[WORKING DATA]
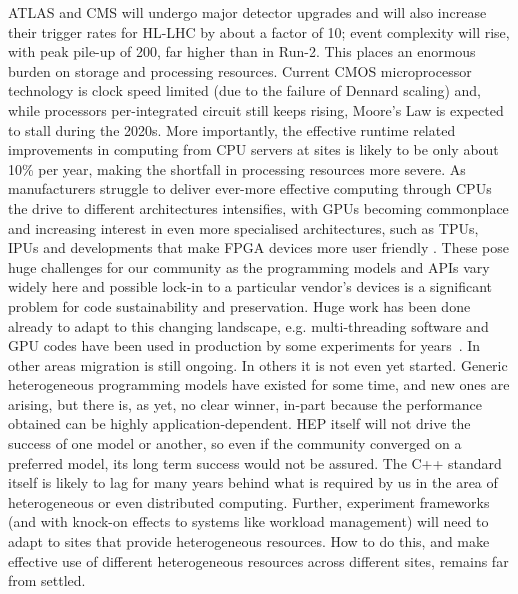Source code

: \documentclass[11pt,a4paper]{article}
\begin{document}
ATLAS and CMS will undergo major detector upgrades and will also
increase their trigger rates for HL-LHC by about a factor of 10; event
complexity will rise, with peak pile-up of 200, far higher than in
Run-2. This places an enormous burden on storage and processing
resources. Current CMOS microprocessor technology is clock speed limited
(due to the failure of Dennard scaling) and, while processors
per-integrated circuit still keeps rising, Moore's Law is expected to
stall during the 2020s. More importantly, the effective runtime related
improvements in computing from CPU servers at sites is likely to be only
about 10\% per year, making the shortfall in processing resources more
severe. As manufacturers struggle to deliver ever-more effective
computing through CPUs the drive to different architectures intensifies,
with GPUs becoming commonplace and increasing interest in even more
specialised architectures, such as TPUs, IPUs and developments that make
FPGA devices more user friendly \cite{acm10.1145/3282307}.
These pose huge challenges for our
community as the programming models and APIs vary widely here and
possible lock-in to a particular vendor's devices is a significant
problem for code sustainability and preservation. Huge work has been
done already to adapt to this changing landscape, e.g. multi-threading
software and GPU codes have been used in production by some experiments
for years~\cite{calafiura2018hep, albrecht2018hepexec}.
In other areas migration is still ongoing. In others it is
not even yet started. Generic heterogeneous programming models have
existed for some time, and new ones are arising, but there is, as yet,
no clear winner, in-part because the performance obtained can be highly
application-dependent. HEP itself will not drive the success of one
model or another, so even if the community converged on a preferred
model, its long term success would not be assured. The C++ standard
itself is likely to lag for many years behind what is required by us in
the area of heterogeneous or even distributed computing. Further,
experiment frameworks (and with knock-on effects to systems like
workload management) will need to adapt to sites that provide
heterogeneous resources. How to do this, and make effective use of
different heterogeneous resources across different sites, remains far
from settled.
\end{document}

[ACTIVITY] Copy the data word for word. Pictures do not go in the copy.

[FINISHED TASK]
Source code

: \documentclass[11pt,a4paper]{article}
\begin{document}
ATLAS and CMS will undergo major detector upgrades and will also
increase their trigger rates for HL-LHC by about a factor of 10; event
complexity will rise, with peak pile-up of 200, far higher than in
Run-2. This places an enormous burden on storage and processing
resources. Current CMOS microprocessor technology is clock speed limited
(due to the failure of Dennard scaling) and, while processors
per-integrated circuit still keeps rising, Moore's Law is expected to
stall during the 2020s. More importantly, the effective runtime related
improvements in computing from CPU servers at sites is likely to be only
about 10\% per year, making the shortfall in processing resources more
severe. As manufacturers struggle to deliver ever-more effective
computing through CPUs the drive to different architectures intensifies,
with GPUs becoming commonplace and increasing interest in even more
specialised architectures, such as TPUs, IPUs and developments that make
FPGA devices more user friendly \cite{acm10.1145/3282307}.
These pose huge challenges for our
community as the programming models and APIs vary widely here and
possible lock-in to a particular vendor's devices is a significant
problem for code sustainability and preservation. Huge work has been
done already to adapt to this changing landscape, e.g. multi-threading
software and GPU codes have been used in production by some experiments
for years~\cite{calafiura2018hep, albrecht2018hepexec}.
In other areas migration is still ongoing. In others it is
not even yet started. Generic heterogeneous programming models have
existed for some time, and new ones are arising, but there is, as yet,
no clear winner, in-part because the performance obtained can be highly
application-dependent. HEP itself will not drive the success of one
model or another, so even if the community converged on a preferred
model, its long term success would not be assured. The C++ standard
itself is likely to lag for many years behind what is required by us in
the area of heterogeneous or even distributed computing. Further,
experiment frameworks (and with knock-on effects to systems like
workload management) will need to adapt to sites that provide
heterogeneous resources. How to do this, and make effective use of
different heterogeneous resources across different sites, remains far
from settled.
\end{document}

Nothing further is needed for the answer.